(Stored data entries)
_ _ _ _ _ _ _

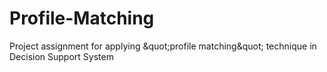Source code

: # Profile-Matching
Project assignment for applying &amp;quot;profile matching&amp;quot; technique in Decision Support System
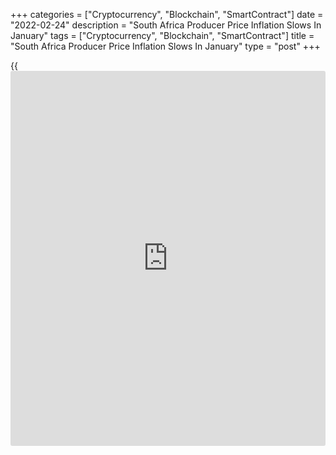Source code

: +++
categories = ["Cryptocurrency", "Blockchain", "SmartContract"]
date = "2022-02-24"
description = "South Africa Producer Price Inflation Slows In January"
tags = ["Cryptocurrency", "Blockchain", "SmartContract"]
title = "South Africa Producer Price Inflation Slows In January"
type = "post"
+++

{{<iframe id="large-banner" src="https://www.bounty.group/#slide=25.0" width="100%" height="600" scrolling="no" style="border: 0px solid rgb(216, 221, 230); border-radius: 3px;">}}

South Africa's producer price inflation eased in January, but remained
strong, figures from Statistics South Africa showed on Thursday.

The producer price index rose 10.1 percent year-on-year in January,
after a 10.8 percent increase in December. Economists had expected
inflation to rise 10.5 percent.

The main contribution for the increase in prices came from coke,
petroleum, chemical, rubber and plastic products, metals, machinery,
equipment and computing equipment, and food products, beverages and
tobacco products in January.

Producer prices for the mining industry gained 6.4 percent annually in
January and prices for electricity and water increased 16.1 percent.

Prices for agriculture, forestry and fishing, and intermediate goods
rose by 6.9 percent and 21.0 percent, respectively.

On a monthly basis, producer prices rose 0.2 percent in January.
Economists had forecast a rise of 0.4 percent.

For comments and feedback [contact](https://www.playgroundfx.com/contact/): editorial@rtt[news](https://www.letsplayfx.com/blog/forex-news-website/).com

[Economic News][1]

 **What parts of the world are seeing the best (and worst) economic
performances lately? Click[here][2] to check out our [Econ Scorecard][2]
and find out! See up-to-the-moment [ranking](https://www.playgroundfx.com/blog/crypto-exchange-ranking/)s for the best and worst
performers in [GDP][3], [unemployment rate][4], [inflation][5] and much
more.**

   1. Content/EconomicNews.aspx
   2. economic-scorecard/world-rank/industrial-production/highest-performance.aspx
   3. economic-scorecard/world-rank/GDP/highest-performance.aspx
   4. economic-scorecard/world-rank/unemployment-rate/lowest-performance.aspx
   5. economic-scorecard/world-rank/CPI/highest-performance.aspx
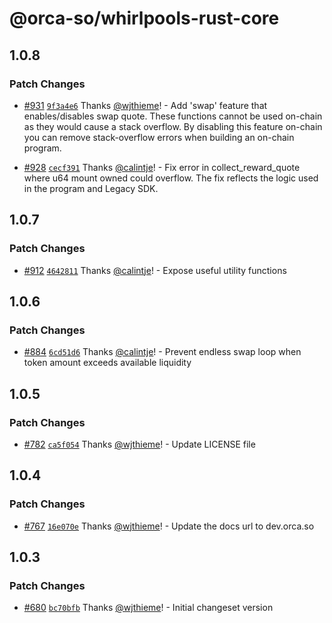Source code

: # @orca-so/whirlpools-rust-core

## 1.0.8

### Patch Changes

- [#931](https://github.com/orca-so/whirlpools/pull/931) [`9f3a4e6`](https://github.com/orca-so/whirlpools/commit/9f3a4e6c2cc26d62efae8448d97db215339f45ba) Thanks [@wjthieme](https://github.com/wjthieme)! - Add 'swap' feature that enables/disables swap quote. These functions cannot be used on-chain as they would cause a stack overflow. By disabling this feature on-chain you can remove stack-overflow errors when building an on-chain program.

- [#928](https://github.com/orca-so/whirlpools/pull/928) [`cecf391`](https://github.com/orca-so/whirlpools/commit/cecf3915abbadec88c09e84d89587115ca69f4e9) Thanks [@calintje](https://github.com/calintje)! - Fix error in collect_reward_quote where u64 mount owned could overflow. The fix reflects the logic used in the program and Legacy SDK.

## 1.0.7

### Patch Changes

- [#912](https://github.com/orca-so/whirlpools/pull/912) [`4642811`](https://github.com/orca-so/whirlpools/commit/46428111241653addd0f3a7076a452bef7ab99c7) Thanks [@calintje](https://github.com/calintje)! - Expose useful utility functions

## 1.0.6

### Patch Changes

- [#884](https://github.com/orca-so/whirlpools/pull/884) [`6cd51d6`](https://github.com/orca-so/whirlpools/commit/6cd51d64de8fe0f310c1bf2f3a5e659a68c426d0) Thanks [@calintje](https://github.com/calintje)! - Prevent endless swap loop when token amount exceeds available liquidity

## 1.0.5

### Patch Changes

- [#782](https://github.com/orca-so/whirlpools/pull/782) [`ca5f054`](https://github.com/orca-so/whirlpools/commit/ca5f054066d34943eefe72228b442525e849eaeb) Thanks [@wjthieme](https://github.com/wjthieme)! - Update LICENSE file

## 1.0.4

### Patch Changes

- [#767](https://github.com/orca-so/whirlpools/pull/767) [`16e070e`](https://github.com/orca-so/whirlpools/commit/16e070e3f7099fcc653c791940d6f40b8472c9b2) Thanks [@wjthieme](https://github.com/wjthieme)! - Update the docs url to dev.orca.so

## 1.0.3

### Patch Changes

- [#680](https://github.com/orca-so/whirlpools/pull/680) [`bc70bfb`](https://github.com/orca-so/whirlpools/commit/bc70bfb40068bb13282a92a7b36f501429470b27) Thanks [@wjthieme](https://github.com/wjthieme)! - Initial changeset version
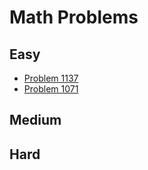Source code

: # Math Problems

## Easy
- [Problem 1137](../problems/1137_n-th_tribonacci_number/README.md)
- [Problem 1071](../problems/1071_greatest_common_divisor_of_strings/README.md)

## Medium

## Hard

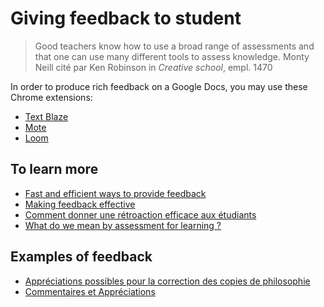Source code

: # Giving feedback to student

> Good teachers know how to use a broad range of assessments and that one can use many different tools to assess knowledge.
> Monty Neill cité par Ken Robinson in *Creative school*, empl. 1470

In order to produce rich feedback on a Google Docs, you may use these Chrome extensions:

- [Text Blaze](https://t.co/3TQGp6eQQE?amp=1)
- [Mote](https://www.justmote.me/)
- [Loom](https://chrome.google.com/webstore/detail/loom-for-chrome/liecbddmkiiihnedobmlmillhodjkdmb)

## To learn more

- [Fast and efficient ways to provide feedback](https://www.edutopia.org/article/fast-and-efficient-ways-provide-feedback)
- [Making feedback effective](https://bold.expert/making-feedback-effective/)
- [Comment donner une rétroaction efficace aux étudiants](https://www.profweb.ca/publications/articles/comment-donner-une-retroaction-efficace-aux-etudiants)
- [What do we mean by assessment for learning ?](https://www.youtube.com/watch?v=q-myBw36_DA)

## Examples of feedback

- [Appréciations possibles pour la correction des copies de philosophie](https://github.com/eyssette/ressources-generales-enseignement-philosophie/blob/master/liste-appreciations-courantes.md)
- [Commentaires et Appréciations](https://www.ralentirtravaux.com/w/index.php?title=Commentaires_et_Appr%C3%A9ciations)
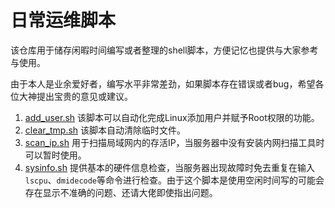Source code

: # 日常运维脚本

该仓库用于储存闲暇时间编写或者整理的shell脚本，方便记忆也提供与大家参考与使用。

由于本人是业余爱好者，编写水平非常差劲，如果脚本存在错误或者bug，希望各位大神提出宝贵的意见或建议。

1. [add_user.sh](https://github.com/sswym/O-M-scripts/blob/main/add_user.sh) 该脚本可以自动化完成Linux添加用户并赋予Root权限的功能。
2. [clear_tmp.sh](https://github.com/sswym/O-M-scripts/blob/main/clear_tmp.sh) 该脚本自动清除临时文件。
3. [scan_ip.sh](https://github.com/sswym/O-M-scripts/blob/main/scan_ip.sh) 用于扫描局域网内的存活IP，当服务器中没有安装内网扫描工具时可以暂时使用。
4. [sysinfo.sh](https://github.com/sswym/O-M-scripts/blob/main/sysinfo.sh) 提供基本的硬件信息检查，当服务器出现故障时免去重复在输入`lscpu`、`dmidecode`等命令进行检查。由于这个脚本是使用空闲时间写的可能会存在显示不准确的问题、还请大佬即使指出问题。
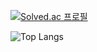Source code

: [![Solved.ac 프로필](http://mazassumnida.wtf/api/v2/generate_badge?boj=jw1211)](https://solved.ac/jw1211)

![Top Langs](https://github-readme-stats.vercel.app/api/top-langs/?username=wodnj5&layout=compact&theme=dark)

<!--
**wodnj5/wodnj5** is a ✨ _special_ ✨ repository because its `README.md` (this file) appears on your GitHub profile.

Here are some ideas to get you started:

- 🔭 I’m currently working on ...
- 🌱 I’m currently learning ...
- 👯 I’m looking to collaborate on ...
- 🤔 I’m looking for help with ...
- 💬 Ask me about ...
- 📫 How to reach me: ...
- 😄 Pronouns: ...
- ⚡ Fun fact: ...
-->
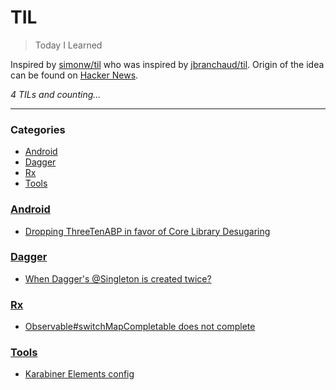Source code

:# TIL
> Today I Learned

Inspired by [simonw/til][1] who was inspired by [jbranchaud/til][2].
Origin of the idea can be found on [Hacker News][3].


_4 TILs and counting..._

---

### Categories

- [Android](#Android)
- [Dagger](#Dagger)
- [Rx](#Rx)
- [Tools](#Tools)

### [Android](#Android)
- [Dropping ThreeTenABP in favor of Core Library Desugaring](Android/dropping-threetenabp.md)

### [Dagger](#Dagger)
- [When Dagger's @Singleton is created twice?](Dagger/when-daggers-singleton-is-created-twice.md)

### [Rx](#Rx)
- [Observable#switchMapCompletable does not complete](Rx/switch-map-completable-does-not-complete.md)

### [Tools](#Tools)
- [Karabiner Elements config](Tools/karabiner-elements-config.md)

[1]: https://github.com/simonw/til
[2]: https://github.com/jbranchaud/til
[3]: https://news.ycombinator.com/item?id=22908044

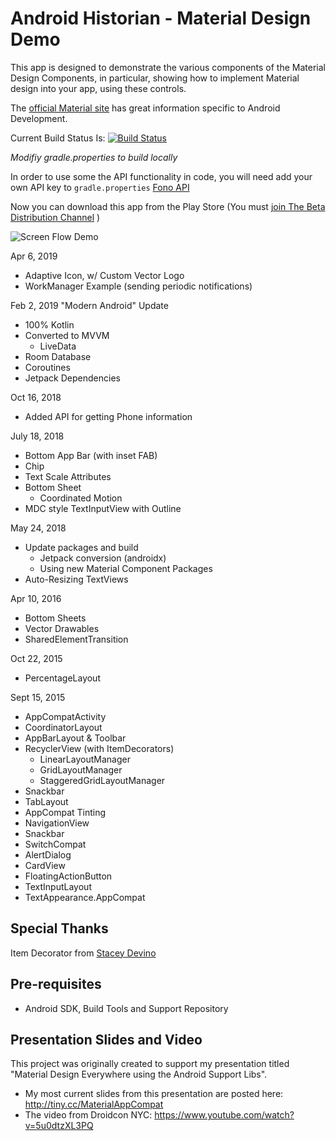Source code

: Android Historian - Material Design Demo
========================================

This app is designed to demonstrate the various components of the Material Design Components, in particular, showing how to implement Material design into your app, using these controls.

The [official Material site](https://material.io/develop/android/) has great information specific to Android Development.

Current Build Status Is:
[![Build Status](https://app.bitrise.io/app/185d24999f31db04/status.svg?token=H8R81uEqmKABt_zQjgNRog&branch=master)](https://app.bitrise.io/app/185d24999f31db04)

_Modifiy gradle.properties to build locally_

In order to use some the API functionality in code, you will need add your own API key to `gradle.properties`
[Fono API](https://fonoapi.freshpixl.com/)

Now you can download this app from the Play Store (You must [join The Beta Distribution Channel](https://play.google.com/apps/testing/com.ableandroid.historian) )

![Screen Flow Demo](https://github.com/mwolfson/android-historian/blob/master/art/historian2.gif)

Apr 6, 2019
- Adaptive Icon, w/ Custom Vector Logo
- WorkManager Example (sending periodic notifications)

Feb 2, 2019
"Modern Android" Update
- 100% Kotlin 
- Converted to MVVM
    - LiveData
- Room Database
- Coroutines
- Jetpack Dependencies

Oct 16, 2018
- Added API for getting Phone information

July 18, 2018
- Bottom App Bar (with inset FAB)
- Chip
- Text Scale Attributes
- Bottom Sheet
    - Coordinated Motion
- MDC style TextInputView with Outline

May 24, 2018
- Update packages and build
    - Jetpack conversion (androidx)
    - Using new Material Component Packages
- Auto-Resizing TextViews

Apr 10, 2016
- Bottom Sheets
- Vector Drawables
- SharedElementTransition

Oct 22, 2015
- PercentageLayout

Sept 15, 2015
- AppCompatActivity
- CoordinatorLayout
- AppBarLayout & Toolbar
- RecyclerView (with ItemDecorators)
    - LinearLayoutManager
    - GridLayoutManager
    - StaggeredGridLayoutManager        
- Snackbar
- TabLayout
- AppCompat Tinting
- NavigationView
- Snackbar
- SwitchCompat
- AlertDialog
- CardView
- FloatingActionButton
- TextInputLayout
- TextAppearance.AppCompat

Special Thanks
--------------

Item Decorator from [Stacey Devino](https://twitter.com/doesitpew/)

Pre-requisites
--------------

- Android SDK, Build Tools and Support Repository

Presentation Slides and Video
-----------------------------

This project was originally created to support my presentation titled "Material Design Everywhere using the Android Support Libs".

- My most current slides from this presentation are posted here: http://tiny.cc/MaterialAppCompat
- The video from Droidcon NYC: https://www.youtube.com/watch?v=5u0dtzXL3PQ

_ _ _ _ _ _ _

Copy out the range of lines above starting at the line with "The [official Material" and ending at the line with "Apr 6, 2019", exactly and including both.

The [official Material site](https://material.io/develop/android/) has great information specific to Android Development.

Current Build Status Is:
[![Build Status](https://app.bitrise.io/app/185d24999f31db04/status.svg?token=H8R81uEqmKABt_zQjgNRog&branch=master)](https://app.bitrise.io/app/185d24999f31db04)

_Modifiy gradle.properties to build locally_

In order to use some the API functionality in code, you will need add your own API key to `gradle.properties`
[Fono API](https://fonoapi.freshpixl.com/)

Now you can download this app from the Play Store (You must [join The Beta Distribution Channel](https://play.google.com/apps/testing/com.ableandroid.historian) )

![Screen Flow Demo](https://github.com/mwolfson/android-historian/blob/master/art/historian2.gif)

Apr 6, 2019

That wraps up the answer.